Launched in 1948, the Martha S., was powered by two diesel engines making total 470 horsepower, and was 80 feet in length and 30 feet in beam. Its maximum capacity was 12 cars, or a single tractor-trailer truck alone, but it was unable to accommodate highway legal double tractor-trailer trucks. The ferry was in service from its launch until its retirement on Sunday, July 7, 2013. The vessel was named in honor of Martha Shain, the wife of State Highway Director Clarence Shain at the time it was put in service.

=== M/V Sanpoil ===
The current Keller ferry, the M/V Sanpoil, is 116 feet in length, and is designed to carry 20 passenger vehicles, two single tractor-trailer trucks and 9 passenger vehicles, or a double tractor-trailer truck and 8 passenger vehicles. It was christened, received a tribal blessing, and began service on August 14, 2013, after the Martha S. docks were refit to handle the larger replacement vessel. The name "Sanpoil" is an Anglicized version of the name of the native peoples of the surrounding area, and is the name of the river adjacent SR 21 to the north of the ferry.
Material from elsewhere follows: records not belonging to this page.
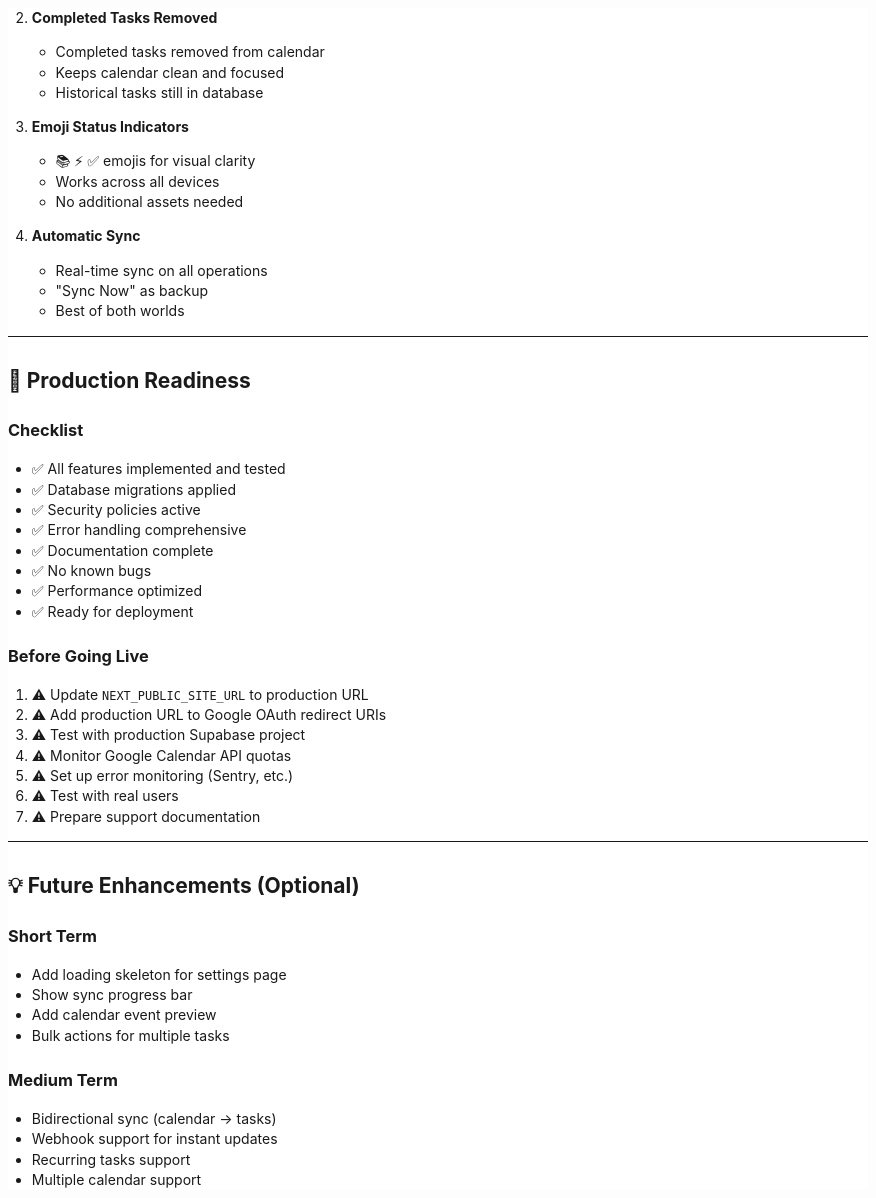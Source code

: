 2. **Completed Tasks Removed**
   - Completed tasks removed from calendar
   - Keeps calendar clean and focused
   - Historical tasks still in database

3. **Emoji Status Indicators**
   - 📚 ⚡ ✅ emojis for visual clarity
   - Works across all devices
   - No additional assets needed

4. **Automatic Sync**
   - Real-time sync on all operations
   - "Sync Now" as backup
   - Best of both worlds

---

## 🚀 Production Readiness

### Checklist

- ✅ All features implemented and tested
- ✅ Database migrations applied
- ✅ Security policies active
- ✅ Error handling comprehensive
- ✅ Documentation complete
- ✅ No known bugs
- ✅ Performance optimized
- ✅ Ready for deployment

### Before Going Live

1. ⚠️ Update `NEXT_PUBLIC_SITE_URL` to production URL
2. ⚠️ Add production URL to Google OAuth redirect URIs
3. ⚠️ Test with production Supabase project
4. ⚠️ Monitor Google Calendar API quotas
5. ⚠️ Set up error monitoring (Sentry, etc.)
6. ⚠️ Test with real users
7. ⚠️ Prepare support documentation

---

## 💡 Future Enhancements (Optional)

### Short Term
- Add loading skeleton for settings page
- Show sync progress bar
- Add calendar event preview
- Bulk actions for multiple tasks

### Medium Term
- Bidirectional sync (calendar → tasks)
- Webhook support for instant updates
- Recurring tasks support
- Multiple calendar support
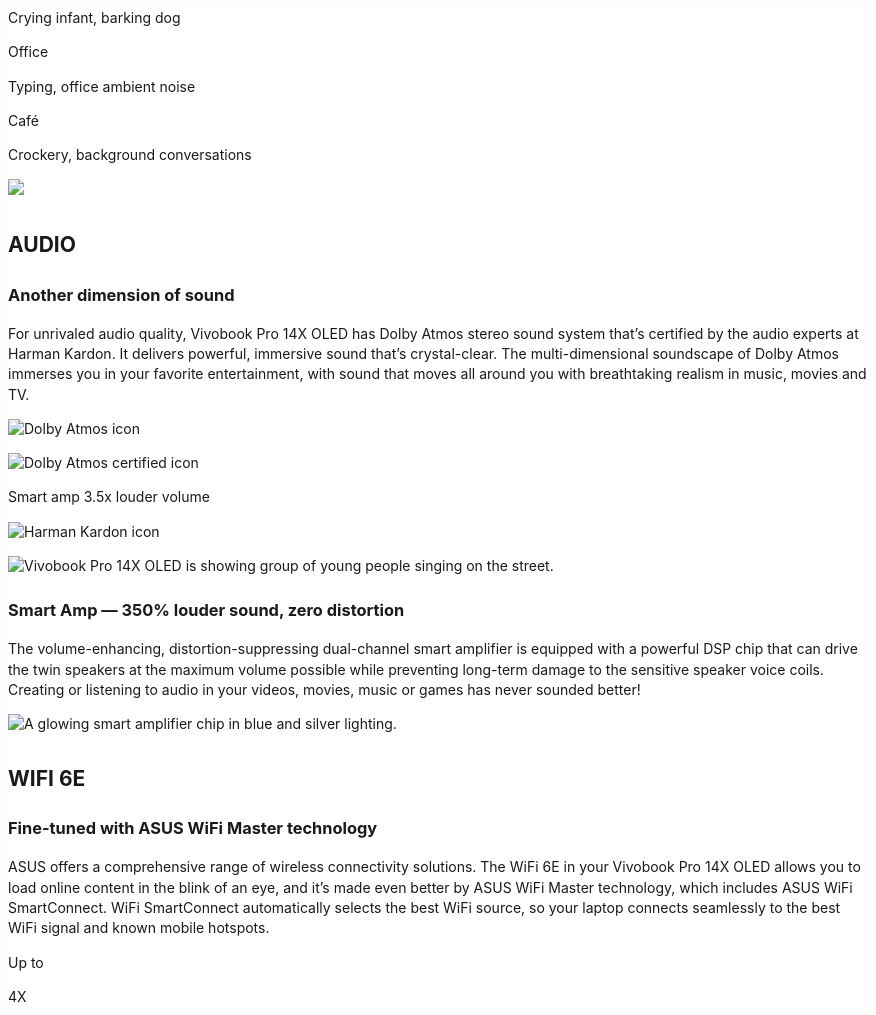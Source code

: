 Crying infant, barking dog

Office

Typing, office ambient noise

Café

Crockery, background conversations

![](https://www.asus.com/yH5BAEAAAAALAAAAAABAAEAAAIBRAA7)

## AUDIO

### Another dimension of sound

For unrivaled audio quality, Vivobook Pro 14X OLED has Dolby Atmos stereo sound system that’s certified by the audio experts at Harman Kardon. It delivers powerful, immersive sound that’s crystal-clear. The multi-dimensional soundscape of Dolby Atmos immerses you in your favorite entertainment, with sound that moves all around you with breathtaking realism in music, movies and TV.

![Dolby Atmos icon](https://www.asus.com/yH5BAEAAAAALAAAAAABAAEAAAIBRAA7)

![Dolby Atmos certified icon](https://www.asus.com/yH5BAEAAAAALAAAAAABAAEAAAIBRAA7)

Smart amp 3.5x louder volume

![Harman Kardon icon](https://www.asus.com/yH5BAEAAAAALAAAAAABAAEAAAIBRAA7)

![Vivobook Pro 14X OLED is showing group of young people singing on the street.](https://www.asus.com/yH5BAEAAAAALAAAAAABAAEAAAIBRAA7)

### Smart Amp — 350% louder sound, zero distortion

The volume-enhancing, distortion-suppressing dual-channel smart amplifier is equipped with a powerful DSP chip that can drive the twin speakers at the maximum volume possible while preventing long-term damage to the sensitive speaker voice coils. Creating or listening to audio in your videos, movies, music or games has never sounded better!

![A glowing smart amplifier chip in blue and silver lighting.](https://www.asus.com/yH5BAEAAAAALAAAAAABAAEAAAIBRAA7)

## WIFI 6E

### Fine-tuned with ASUS WiFi Master technology

ASUS offers a comprehensive range of wireless connectivity solutions. The WiFi 6E in your Vivobook Pro 14X OLED allows you to load online content in the blink of an eye, and it’s made even better by ASUS WiFi Master technology, which includes ASUS WiFi SmartConnect. WiFi SmartConnect automatically selects the best WiFi source, so your laptop connects seamlessly to the best WiFi signal and known mobile hotspots.

Up to

4X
The project to acquire a replacement ferry for the Martha S. was funded by the Washington State Legislature during the 2011 session. The Colville Confederated Tribes contributed $2 million of the approximately $12 million cost of the new vessel. On November 16, 2011, WSDOT awarded a contract for construction of the replacement vessel with delivery slated for May 2013. Justification for replacing the Martha S. included replacement parts for it no longer being commercially manufactured, requiring them to be custom-made as needed. The M/V Sanpoil was shipped overland via truck from Rainier, Oregon in March 2013.